Some of the exemptions seem illogical, Sly said.
“If someone comes to your house and sprays fertilizer on your lawn as a service, that is tax-exempt,” she said. “But if you go to the store and you buy it yourself and put it on, that’s not tax-exempt.”
Recipients of some of those tax exemptions say those exemptions are crucial.
The financial benefit of just one exemption, $4.5 million in tax-free agricultural parts and repairs, to farmers “can range, depending on the size of the farmer, from several hundred to many thousands of dollars,” said Scott VanderWal, president of the South Dakota Farm Bureau.
VanderWal said the tax exemptions for farmers are a matter of fairness.
“I don’t believe that other manufacturing businesses pay sales tax on their parts and repairs for their manufacturing, and that’s basically what farming is,” he said. “It’s manufacturing a raw product that goes into other projects, or the food and feed chain.”
Chris Studer, communications director of the South Dakota Farmers Union, said South Dakota’s neighbors don’t tax farm equipment.
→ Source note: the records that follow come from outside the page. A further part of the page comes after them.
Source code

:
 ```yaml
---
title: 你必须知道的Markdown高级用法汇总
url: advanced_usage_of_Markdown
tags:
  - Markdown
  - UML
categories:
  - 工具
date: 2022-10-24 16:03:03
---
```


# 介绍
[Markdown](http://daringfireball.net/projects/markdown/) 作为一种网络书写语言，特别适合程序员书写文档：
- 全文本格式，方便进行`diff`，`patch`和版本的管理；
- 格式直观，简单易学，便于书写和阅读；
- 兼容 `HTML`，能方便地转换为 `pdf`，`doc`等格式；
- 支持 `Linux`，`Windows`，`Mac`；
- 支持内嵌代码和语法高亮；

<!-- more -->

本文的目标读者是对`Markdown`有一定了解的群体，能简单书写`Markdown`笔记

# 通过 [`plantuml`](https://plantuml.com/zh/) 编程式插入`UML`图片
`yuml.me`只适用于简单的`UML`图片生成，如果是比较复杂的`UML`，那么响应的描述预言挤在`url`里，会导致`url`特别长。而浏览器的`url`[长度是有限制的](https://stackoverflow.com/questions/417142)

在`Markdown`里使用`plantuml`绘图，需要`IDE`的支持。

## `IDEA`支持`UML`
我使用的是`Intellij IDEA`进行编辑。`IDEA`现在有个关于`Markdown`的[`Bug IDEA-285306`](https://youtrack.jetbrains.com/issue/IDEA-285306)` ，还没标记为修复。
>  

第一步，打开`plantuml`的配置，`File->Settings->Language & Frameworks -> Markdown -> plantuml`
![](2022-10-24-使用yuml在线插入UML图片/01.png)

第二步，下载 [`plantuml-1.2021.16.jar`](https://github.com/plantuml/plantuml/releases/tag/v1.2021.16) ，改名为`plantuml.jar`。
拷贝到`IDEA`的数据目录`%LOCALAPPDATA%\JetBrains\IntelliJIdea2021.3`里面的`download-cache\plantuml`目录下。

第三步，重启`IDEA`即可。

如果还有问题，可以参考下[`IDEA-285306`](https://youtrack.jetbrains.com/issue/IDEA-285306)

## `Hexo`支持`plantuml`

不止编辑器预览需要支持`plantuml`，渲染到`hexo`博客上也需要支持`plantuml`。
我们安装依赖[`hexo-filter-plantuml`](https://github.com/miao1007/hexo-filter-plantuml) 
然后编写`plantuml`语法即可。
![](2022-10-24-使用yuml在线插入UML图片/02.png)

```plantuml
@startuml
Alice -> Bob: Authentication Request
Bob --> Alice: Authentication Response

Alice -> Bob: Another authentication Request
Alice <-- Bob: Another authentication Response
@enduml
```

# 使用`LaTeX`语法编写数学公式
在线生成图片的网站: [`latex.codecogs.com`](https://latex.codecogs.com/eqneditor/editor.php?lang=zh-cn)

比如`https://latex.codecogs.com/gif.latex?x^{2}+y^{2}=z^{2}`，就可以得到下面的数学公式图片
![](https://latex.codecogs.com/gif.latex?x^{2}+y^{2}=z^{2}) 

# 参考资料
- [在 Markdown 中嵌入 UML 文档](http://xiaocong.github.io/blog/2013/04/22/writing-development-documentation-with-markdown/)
If the exemption were removed, he said many farmers who live near South Dakota’s borders might cross state lines to buy their expensive equipment.
“You pay the $20 in gas to save the sales tax,” Studer said.
Mary Masten, vice president of legal services for Regional Health, said the medical tax exemptions help keep the cost of health care down.
“Like any other business, I would presume that you try to pass on the sales tax that you pay to your customers,” Masten said. “That’s why it would end up being a tax on the sick.”
But even though this year’s attempts to remove sales tax exemptions have been rejected, proponents say nothing should be taken off the table.
“This year is an opportunity to look at a lot of different options,” said Sly. “That’s why those bills were brought forward, to open conversations. I think we have to look at all areas.”